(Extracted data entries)
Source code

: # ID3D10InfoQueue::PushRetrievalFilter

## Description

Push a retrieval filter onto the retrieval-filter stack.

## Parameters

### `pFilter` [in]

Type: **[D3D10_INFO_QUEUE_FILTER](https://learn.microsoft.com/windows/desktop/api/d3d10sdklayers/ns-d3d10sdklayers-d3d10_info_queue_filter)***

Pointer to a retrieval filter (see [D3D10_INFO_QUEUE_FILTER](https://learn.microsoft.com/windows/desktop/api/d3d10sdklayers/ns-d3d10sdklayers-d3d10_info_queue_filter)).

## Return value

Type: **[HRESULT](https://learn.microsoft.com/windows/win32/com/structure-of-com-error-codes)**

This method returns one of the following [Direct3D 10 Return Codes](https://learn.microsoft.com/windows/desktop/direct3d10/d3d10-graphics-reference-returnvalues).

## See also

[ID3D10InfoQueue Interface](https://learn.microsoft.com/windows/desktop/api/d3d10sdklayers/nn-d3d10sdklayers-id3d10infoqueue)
==
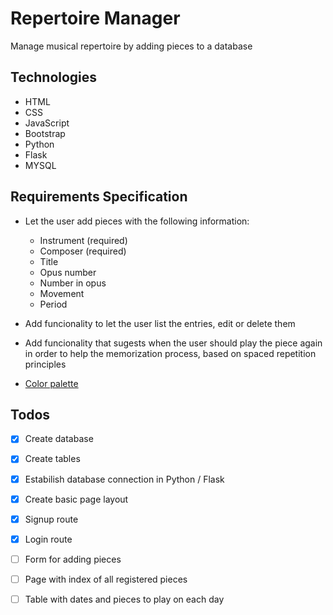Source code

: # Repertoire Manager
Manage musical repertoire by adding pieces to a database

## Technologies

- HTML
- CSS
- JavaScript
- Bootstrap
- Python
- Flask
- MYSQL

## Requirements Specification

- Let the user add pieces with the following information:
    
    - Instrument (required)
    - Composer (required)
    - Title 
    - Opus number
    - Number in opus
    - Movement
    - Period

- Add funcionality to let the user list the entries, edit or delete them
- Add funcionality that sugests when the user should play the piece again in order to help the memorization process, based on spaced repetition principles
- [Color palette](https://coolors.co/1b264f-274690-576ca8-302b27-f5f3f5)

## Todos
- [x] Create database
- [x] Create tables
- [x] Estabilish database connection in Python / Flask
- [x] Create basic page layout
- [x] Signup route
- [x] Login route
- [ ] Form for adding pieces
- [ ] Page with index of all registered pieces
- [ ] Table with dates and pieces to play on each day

EXERCISE: Take exactly the lines from the one containing "- Composer (required)" through the one containing "- [x] Create tables" in the data above, and output them with nothing added.

WORKED SOLUTION:
    - Composer (required)
    - Title 
    - Opus number
    - Number in opus
    - Movement
    - Period

- Add funcionality to let the user list the entries, edit or delete them
- Add funcionality that sugests when the user should play the piece again in order to help the memorization process, based on spaced repetition principles
- [Color palette](https://coolors.co/1b264f-274690-576ca8-302b27-f5f3f5)

## Todos
- [x] Create database
- [x] Create tables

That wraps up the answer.